**What is being asked:**
When the line with "The string can" appears below, start repeating lines exactly, and keep going through the line with "The numerator and optional"; add nothing outside that span.

--- Dataset records Enclosed Below ---

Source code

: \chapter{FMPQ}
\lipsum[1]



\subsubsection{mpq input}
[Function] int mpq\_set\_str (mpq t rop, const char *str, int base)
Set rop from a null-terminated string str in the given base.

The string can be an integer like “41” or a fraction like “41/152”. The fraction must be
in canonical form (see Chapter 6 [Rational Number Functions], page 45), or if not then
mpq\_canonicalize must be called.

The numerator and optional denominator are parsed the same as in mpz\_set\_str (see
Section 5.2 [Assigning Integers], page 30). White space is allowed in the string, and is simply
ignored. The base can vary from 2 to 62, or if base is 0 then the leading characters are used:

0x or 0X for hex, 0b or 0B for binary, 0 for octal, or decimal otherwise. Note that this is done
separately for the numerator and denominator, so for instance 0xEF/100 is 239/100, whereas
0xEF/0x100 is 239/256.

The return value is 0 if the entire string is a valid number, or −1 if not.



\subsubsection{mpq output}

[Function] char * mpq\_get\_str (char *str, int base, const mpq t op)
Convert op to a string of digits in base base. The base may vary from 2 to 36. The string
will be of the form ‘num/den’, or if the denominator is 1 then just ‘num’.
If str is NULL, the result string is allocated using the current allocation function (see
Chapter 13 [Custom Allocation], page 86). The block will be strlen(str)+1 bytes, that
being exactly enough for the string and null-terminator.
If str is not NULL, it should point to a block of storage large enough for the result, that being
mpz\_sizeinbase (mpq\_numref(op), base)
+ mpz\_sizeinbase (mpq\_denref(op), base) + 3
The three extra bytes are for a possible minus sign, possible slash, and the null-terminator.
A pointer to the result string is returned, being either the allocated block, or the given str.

--- End of Enclosed Dataset records ---

**Solution to the problem:**
The string can be an integer like “41” or a fraction like “41/152”. The fraction must be
in canonical form (see Chapter 6 [Rational Number Functions], page 45), or if not then
mpq\_canonicalize must be called.

The numerator and optional denominator are parsed the same as in mpz\_set\_str (see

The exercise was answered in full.